■ YOUR OBJECTIVE ■
Work through the data line by line, gathering every line that has the word "true".

■ MATERIAL SHOWN ■
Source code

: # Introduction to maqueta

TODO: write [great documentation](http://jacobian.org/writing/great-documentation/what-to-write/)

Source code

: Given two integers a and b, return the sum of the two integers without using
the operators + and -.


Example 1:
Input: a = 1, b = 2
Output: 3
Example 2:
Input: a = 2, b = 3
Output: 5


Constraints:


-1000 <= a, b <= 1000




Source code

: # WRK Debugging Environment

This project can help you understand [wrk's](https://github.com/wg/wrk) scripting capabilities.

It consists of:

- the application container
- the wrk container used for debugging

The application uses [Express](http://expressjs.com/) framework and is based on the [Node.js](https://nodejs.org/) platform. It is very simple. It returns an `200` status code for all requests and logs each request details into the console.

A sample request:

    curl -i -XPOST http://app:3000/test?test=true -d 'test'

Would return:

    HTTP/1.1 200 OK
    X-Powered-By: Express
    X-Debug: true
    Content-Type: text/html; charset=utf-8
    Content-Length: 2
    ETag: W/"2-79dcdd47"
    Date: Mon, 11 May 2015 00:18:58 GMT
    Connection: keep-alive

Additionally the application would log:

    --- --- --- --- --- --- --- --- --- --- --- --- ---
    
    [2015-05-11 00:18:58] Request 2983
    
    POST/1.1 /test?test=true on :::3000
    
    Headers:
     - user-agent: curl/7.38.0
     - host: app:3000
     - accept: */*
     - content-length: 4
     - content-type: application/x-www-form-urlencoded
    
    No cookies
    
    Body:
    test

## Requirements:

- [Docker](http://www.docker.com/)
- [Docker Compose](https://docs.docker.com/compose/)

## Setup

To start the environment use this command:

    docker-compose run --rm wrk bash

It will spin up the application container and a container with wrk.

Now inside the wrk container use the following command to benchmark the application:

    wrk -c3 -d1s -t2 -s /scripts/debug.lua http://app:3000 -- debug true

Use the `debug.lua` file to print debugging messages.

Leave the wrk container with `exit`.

■ WRITTEN RESPONSE ■
    curl -i -XPOST http://app:3000/test?test=true -d 'test'
    X-Debug: true
    POST/1.1 /test?test=true on :::3000
    wrk -c3 -d1s -t2 -s /scripts/debug.lua http://app:3000 -- debug true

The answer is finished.